Finding words for those intense experiences of motherhood, often which start out so raw and un­articulated, and are such sources of pleasure and pain, does, i think have the potential to offer alternative stories to mothers that are infinitely more digestible and altogether more hopeful. More than soothe or reassure they may, to paraphrase Jacqueline Rose, in her article ‘Mothers’, help make the writing, reading and living of maternal experience, more than worth it.


Cusk, R.( 2008) A Life’s Work. Faber and Faber

Parker, R (2005) Torn in Two: The Experience of Maternal Ambivalence. Virago.

Phillips, A (2011) On Balance. Penguin

Rose, J. Mothers (2014) In: The London Review of Books, Vol. 36, no. 12

Stadlen, N (2004) What Mothers Do: Especially when it Looks like Nothing. Piatkus

Winnicott D.W (1958) Hate in the Countertransference. In Collected Papers: Through Paediatrics to Psychoanalysis. Karnac.

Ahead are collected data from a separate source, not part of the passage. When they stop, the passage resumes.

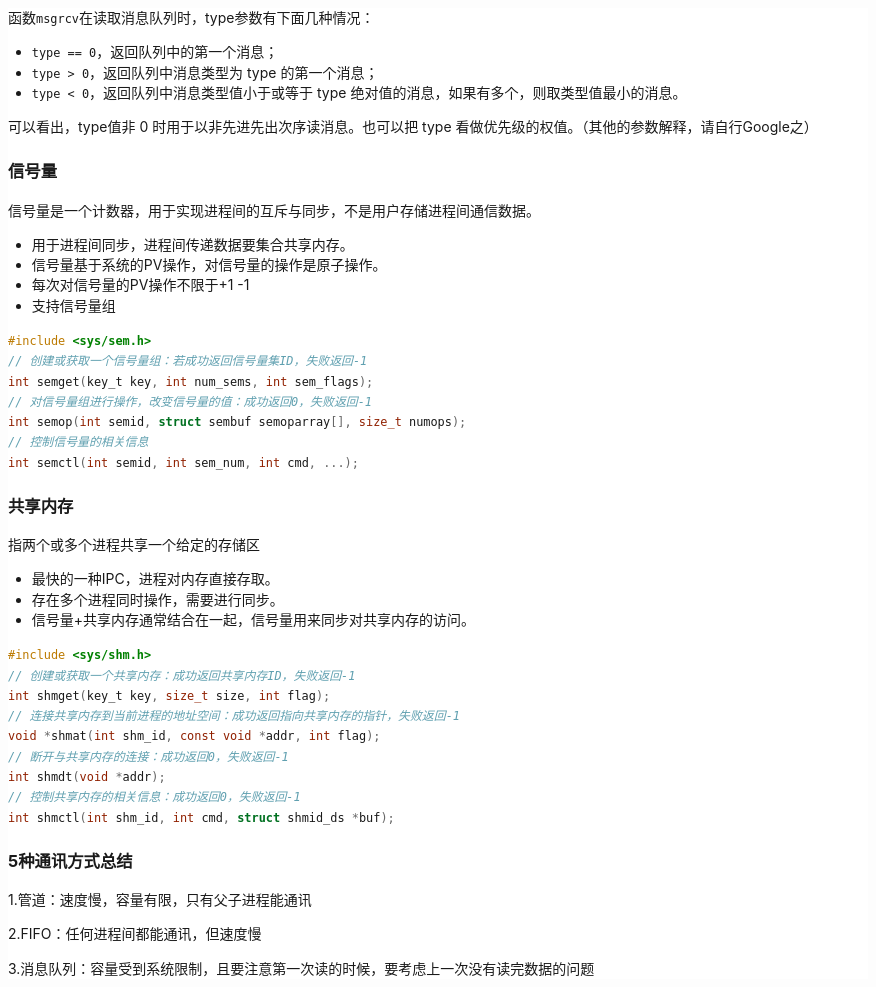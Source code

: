 函数`msgrcv`在读取消息队列时，type参数有下面几种情况：

- `type == 0`，返回队列中的第一个消息；
- `type > 0`，返回队列中消息类型为 type 的第一个消息；
- `type < 0`，返回队列中消息类型值小于或等于 type 绝对值的消息，如果有多个，则取类型值最小的消息。

可以看出，type值非 0 时用于以非先进先出次序读消息。也可以把 type 看做优先级的权值。（其他的参数解释，请自行Google之）



### 信号量

信号量是一个计数器，用于实现进程间的互斥与同步，不是用户存储进程间通信数据。

- 用于进程间同步，进程间传递数据要集合共享内存。
- 信号量基于系统的PV操作，对信号量的操作是原子操作。
- 每次对信号量的PV操作不限于+1 -1
- 支持信号量组

```c
#include <sys/sem.h>
// 创建或获取一个信号量组：若成功返回信号量集ID，失败返回-1
int semget(key_t key, int num_sems, int sem_flags);
// 对信号量组进行操作，改变信号量的值：成功返回0，失败返回-1
int semop(int semid, struct sembuf semoparray[], size_t numops);  
// 控制信号量的相关信息
int semctl(int semid, int sem_num, int cmd, ...);
```



### 共享内存

指两个或多个进程共享一个给定的存储区

- 最快的一种IPC，进程对内存直接存取。
- 存在多个进程同时操作，需要进行同步。
- 信号量+共享内存通常结合在一起，信号量用来同步对共享内存的访问。

```c
#include <sys/shm.h>
// 创建或获取一个共享内存：成功返回共享内存ID，失败返回-1
int shmget(key_t key, size_t size, int flag);
// 连接共享内存到当前进程的地址空间：成功返回指向共享内存的指针，失败返回-1
void *shmat(int shm_id, const void *addr, int flag);
// 断开与共享内存的连接：成功返回0，失败返回-1
int shmdt(void *addr); 
// 控制共享内存的相关信息：成功返回0，失败返回-1
int shmctl(int shm_id, int cmd, struct shmid_ds *buf);
```

### 5种通讯方式总结

1.管道：速度慢，容量有限，只有父子进程能通讯   

2.FIFO：任何进程间都能通讯，但速度慢   

3.消息队列：容量受到系统限制，且要注意第一次读的时候，要考虑上一次没有读完数据的问题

youtube.com The Maternal in Contemporary Psychoanalysis and Feminist Thought

Rosalind Howell is a trained Movement Psychotherapist. She currently facilitates workshops for staff teams who wish to develop their reflective skills. She also holds quarterly women’s talking circles at her home. Since giving birth to her three children she has also given birth in herself a passionate desire to express her ideas in writing. Her articles have appeared in E-Motion journal and Juno magazine.